Net lending dropped by 2.8 billion pounds ($4.3 billion) after a 300 million-pound decline in January, the central bank said in its Trends in Lending report today. In the three months through February, the stock of lending to both small and medium-sized enterprises and large businesses also contracted.

The BOE and the U.K. Treasury set up the Funding for Lending Scheme last year to boost credit and encourage an economic recovery. With the program having only a limited impact on business lending, the Monetary Policy Committee said this month that it “saw merit” in extending it. A survey on April 3 showed that the availability of credit for so-called SMEs was “little changed” in the first quarter.

“The stimulus from the FLS and the asset-purchase program were likely to support a gradual recovery, although there had been some signs on the month that the pace of improvement in credit conditions had eased and net lending had so far remained subdued,” the MPC said in comments published April 17.

Today’s report showed that business lending fell at a three-month annualized rate of 4.4 percent in February. That’s an acceleration from the 4 percent decline in January. Data on mortgages was more positive, with net lending rising by 900 million pounds in February. Three-month annualized growth accelerated to 0.7 percent from 0.5 percent.
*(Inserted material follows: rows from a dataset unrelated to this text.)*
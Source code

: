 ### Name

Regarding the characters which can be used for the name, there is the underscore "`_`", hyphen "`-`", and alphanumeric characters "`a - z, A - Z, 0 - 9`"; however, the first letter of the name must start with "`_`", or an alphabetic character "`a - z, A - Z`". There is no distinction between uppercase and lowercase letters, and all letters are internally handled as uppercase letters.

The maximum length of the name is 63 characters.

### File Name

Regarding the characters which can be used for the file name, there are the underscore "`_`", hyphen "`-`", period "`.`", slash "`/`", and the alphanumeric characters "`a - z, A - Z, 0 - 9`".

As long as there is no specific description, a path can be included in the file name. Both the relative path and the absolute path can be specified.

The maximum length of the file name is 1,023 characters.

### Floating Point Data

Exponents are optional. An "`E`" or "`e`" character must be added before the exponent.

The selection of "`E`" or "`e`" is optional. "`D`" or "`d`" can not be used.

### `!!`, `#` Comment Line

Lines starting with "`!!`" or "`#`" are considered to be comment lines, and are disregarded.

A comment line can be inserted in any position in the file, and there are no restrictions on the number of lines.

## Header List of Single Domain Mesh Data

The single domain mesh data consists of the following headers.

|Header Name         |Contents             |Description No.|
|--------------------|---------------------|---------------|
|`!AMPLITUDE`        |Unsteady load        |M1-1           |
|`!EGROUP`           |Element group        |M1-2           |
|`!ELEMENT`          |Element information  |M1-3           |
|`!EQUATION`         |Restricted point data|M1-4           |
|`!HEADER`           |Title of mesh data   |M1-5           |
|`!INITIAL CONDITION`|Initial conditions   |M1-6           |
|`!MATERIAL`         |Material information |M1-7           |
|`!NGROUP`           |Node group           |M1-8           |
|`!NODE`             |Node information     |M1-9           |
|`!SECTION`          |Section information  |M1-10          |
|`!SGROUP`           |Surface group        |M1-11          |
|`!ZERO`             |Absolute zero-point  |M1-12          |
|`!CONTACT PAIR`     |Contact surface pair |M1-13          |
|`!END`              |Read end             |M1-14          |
Still, for large U.K. companies, credit is cheaper and more easily available than at any time in the past five years, the BOE said, citing a Deloitte LLP survey. The decline in pricing is the result of increased competition and the impact of the FLS, according to the central bank.

Demand for credit among U.K. small and large businesses may increase significantly in the second quarter, the BOE said. Appetite for loans was weak in the first quarter, particularly among smaller companies, as firms have prioritized cutting debt and building cash reserves.